What a joke! My unit at the Mirador was taxed at 2,000 bucks last year. This year? $3,800.
Um, excuse me, are you fucking joking?! Does anyone actually think the units in the Mirador increased in value?
January 3rd, 2008 at 3:10 am
While many states assess property at a percentage of its market value, the Miami-Dade Property Appraiser is bound by Florida Statutes to assess property at 100% of its market value. However, assessments in Miami-Dade (as a whole - keep in mind that its mass appraisal) usually fall within a “safety net” ratio of 85% (assessed value to sales price) after considering the cost of sale.
The Florida Department of Revenue (DOR) audits the tax roll every year in July. They must certify it before TRIM notices are mailed to property owners in August. If the ratio discussed above is not “compliant”, they will notify the Appraiser’s Office and kindly hint that some assessments need to be adjusted upwards.
Taking Candela’s example in which his/her property tax bill increased 90% from one year to the next (I can empathize), chances are that the property was “under assessed” the previous year and when the market was analyzed for 2007, his/her unit’s assessment was raised to reflect a value closer to the unit’s true market value.
Keep in mind that the assessment date for the 2007 tax year is January 1, 2007. In other words, the market value of the property should reflect what the property was worth as of that date, not the date that one receives the tax bill (late October). The Appraiser’s Office usually analyzes sales as close to that date as possible (large enough sample permitting). October, November, December, January and February sales are best indicate what the value of that property was as of the assessment date.
Had Candela’s unit been his/her primary residence, he/she would have benefited from a Homestead Exemption that would have capped the assess value (not the market value) of the property at 3% or the Consumer Price Index for 2006, whichever is lower.
Unfortunately, a lot of “investors” who rent out their condo units don’t factor this into their operating expenses and are left with a HUGE negative cash flow and a poor investment. Furthermore, the Appraiser’s Office will not apply the Income Approach of valuation to a residential condo unit because a condo unit’s highest and best use is not as an income-producing property.
I don’t think that the Appraiser’s Office is at fault. Assessments - for the most part - fall below a property’s true market value (of course, there are cases where properties are over assessed, but that’s the exception, not the norm…and believe me there is a whole industry of attorneys and tax agents that has made a generous living out of getting assessments lowered at the Value Adjustment Board).
The property’s value is just one side of the property tax equation.

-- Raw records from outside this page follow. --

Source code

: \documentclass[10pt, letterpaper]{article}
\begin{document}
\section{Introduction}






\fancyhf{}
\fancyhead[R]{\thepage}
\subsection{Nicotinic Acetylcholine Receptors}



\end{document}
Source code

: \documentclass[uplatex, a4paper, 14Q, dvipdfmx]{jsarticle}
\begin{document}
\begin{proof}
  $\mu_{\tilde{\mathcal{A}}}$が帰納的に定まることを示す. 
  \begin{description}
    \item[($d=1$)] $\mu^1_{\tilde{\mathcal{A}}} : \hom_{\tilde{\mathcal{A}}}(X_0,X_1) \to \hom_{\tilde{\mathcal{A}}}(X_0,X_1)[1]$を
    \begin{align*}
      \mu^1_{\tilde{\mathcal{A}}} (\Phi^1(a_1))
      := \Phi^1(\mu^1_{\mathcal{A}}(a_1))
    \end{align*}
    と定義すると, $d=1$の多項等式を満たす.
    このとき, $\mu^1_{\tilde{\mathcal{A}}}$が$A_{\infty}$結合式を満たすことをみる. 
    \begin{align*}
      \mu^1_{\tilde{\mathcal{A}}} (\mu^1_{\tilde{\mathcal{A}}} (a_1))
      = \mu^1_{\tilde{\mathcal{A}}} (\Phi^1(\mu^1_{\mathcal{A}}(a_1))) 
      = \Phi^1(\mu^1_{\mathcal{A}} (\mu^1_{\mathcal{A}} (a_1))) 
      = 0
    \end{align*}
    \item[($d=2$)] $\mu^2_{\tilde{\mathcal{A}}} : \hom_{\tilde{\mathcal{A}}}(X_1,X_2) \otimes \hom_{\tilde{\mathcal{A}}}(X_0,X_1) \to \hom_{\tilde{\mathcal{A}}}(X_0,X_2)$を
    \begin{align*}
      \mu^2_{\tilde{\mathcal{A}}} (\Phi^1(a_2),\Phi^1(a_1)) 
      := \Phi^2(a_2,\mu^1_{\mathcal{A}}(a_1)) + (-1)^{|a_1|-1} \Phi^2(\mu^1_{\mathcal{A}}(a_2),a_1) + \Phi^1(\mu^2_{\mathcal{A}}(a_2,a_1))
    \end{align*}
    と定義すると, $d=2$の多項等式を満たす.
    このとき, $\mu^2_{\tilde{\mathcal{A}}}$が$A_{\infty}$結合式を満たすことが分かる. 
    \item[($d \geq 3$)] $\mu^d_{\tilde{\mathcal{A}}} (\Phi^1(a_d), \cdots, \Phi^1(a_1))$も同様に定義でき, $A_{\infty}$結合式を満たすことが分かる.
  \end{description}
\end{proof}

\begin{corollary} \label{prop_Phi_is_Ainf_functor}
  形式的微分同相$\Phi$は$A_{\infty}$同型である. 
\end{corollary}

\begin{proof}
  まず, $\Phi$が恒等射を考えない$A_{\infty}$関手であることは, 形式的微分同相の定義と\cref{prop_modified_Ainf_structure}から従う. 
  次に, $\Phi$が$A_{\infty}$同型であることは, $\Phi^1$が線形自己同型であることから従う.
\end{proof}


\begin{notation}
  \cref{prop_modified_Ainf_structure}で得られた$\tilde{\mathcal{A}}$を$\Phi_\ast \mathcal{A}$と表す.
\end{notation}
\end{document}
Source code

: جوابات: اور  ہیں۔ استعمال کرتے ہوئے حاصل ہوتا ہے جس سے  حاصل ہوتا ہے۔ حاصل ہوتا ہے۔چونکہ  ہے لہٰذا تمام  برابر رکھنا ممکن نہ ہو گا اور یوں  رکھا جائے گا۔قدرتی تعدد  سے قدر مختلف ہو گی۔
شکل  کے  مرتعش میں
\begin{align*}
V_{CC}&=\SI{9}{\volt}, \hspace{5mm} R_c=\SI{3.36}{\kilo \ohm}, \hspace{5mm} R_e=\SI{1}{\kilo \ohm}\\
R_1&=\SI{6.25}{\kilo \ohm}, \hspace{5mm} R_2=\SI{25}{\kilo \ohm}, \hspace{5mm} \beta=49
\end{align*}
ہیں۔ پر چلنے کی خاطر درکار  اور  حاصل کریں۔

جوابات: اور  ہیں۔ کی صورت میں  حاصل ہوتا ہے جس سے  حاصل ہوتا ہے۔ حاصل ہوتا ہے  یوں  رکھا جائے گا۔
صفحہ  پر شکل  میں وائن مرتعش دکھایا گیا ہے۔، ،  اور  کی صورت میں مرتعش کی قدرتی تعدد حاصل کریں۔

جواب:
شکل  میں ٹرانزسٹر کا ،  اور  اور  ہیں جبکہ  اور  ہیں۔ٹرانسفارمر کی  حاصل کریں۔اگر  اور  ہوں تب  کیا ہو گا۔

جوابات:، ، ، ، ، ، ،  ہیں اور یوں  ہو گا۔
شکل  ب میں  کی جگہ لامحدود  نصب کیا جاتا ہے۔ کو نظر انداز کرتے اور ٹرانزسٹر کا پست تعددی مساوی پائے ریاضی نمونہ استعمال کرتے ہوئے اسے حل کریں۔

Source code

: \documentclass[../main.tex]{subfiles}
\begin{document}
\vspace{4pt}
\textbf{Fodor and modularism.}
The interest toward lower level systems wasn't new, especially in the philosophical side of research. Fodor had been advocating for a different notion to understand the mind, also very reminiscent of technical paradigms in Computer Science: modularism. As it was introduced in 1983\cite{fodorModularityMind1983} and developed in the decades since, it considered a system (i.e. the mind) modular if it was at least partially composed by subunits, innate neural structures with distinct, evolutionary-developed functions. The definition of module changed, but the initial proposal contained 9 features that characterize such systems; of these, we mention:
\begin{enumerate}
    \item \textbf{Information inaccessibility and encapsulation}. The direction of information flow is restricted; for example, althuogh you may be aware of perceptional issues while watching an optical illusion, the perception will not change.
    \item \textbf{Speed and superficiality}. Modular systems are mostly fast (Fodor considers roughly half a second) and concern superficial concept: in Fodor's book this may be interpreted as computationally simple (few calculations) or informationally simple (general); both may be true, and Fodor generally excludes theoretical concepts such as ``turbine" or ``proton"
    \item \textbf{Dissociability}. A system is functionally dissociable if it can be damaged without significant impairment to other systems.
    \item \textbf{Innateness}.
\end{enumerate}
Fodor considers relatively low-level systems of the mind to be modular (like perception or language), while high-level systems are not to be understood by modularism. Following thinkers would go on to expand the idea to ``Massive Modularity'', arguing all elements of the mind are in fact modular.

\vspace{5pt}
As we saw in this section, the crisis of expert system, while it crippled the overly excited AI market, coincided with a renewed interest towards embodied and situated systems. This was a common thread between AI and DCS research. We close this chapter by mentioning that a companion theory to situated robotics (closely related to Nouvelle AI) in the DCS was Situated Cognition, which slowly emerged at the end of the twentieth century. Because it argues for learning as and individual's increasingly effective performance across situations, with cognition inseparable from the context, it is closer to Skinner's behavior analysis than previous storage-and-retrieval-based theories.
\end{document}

If municipalities and politicians are serious about lowering taxes, all they have to do is significantly lower the millage rate, not just lower it $0.30 and then publicly state that they lowered taxes.
January 10th, 2008 at 8:42 pm
Very well put Adrian. When will floridians understand the property is with goverment spending and the millage rate not the assessed value. When are you running ?? I’ll vote for you!
January 15th, 2008 at 1:22 am
Ray,
Unfortunately (or fortunately - depending on who you ask), the Miami-Dade Property Appraiser remains the only appointed Property Appraiser in the state of Florida, but maybe not for long. If I remember correctly, it will go on the ballot on Jan 29, 2008 for voters to decide. The Property Appraiser could very well become an elected official. However, this issue’s been so silent that I’m not even sure if it’s finally going on the ballot.
I personally don’t feel that an administrative position (”Property Appraiser” is just a fancy name for what’s really the department director), especially in Miami-Dade, should become politicized. The only ones that stand a chance of running AND winning are career politicians who will fill important ADMINISTRATIVE positions with their cronies.
The Property Appraiser, elected or not, has to abide by Florida Statutes - plain and (not always so) simple.
It will be interesting to see how this plays out. It’s good to know I got at least one vote if I were to decide to run.